Augur: a bioinformatics toolkit for phylogenetic analyses of human pathogens

John Huddleston; James Hadfield; Thomas R Sibley; Jover Lee; Kairsten Fay; Misja Ilcisin; Elias Harkins; Trevor Bedford; Richard A Neher; Emma B Hodcroft

doi:10.21105/joss.02906

. Author manuscript; available in PMC: 2021 Jun 28.

Published in final edited form as: J Open Source Softw. 2021 Jan 7;6(57):2906. doi: 10.21105/joss.02906

Augur: a bioinformatics toolkit for phylogenetic analyses of human pathogens

John Huddleston ^1,², James Hadfield ², Thomas R Sibley ², Jover Lee ², Kairsten Fay ², Misja Ilcisin ², Elias Harkins ², Trevor Bedford ^1,², Richard A Neher ^3,⁴, Emma B Hodcroft ^3,^4,⁵

PMCID: PMC8237802 NIHMSID: NIHMS1672981 PMID: 34189396

Summary and statement of need

The analysis of human pathogens requires a diverse collection of bioinformatics tools. These tools include standard genomic and phylogenetic software and custom software developed to handle the relatively numerous and short genomes of viruses and bacteria. Researchers increasingly depend on the outputs of these tools to infer transmission dynamics of human diseases and make actionable recommendations to public health officials (Black et al., 2020; Gardy et al., 2015). In order to enable real-time analyses of pathogen evolution, bioinformatics tools must scale rapidly with the number of samples and be flexible enough to adapt to a variety of questions and organisms. To meet these needs, we developed Augur, a bioinformatics toolkit designed for phylogenetic analyses of human pathogens.
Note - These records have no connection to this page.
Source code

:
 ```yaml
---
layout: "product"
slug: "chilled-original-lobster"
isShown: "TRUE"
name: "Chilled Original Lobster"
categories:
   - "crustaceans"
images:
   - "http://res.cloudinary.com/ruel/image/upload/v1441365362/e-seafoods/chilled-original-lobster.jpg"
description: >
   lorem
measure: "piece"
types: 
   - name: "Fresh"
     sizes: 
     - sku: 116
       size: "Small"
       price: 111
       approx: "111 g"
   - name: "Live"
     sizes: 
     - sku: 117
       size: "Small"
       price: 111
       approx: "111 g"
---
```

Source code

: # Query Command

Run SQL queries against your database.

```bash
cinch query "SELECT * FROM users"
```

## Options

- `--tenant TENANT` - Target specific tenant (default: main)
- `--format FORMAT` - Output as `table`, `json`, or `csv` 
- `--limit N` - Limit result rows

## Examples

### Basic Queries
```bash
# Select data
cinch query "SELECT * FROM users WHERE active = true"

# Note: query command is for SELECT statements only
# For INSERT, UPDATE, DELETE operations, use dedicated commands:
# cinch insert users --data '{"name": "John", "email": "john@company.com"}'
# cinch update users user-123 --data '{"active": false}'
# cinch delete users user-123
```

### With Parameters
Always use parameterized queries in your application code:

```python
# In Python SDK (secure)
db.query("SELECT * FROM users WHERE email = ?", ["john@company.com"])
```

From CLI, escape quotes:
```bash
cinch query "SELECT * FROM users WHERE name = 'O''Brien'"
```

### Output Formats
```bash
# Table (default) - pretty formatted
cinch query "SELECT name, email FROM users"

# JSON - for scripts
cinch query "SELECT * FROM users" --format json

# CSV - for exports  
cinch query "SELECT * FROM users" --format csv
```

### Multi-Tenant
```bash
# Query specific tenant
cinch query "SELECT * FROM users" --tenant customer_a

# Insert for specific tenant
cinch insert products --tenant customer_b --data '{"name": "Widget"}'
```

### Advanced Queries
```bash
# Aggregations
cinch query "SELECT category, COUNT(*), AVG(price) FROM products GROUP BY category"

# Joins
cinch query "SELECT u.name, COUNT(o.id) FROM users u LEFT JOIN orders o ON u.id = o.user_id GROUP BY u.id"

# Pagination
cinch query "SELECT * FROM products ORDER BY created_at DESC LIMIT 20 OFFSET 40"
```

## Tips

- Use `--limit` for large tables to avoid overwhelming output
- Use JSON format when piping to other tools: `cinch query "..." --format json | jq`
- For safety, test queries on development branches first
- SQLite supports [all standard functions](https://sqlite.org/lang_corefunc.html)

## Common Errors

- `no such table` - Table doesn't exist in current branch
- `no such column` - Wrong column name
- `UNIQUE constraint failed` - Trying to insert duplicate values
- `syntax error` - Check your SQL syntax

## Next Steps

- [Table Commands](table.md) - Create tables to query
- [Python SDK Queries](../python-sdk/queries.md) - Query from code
Augur originally existed as an internal component of the nextflu (Neher & Bedford, 2015) and Nextstrain (Hadfield et al., 2018) applications. As a component of nextflu, Augur consisted of a single monolithic Python script that performed most operations in memory. This script prepared a subset of seasonal influenza sequences and metadata and then processed those data to produce an annotated phylogeny for visualization in the nextflu web application. When Nextstrain replaced nextflu and expanded to support multiple viral and bacterial pathogens, each pathogen received its own copy of the original script. The resulting redundancy of these large scripts complicated efforts to debug analyses, add new features for all pathogens, and add support for new pathogens. Critically, this software architecture led to long-lived, divergent branches of untested code in version control that Nextstrain team members could not confidently merge without potentially breaking existing analyses.

Implementation

To address these issues, we refactored the original Augur scripts into a toolkit of individual subcommands wrapped by a single command line executable, augur. With this approach, we followed the pattern established by samtools (Li et al., 2009) and bcftools (Li, 2011) where subcommands perform single, tightly-scoped tasks (e.g., “view,” “sort,” “merge,” etc.) that can be chained together in bioinformatics pipelines. We migrated or rewrote the existing functionality of the original Augur scripts into appropriate corresponding Augur subcommands. To enable interoperability with existing bioinformatics tools, we designed subcommands to accept inputs and produce outputs in standard bioinformatics file formats wherever possible. For example, we represented all raw sequence data in FASTA format, alignments in either FASTA or VCF format, and phylogenies in Newick format. To handle the common case where a standard file format could not represent some or all of the outputs produced by an Augur command, we implemented a lightweight JSON schema to store the remaining data. The “node data” JSON format represents one such Augur-specific file format that supports arbitrary annotations of phylogenies indexed by the name assigned to internal nodes or tips. To provide a standard interface for our own analyses, we also designed several Augur subcommands to wrap existing bioinformatics tools including augur align (mafft (Katoh et al., 2002)) and augur tree (FastTree (Price, 2010), RAxML (Stamatakis, 2014), and IQ-TREE (Nguyen et al., 2014)). Many commands including augur refine, traits and ancestral make extensive use of TreeTime (Sagulenko et al., 2018) to provide time-scaled phylogenetic trees or further annotate the phylogeny.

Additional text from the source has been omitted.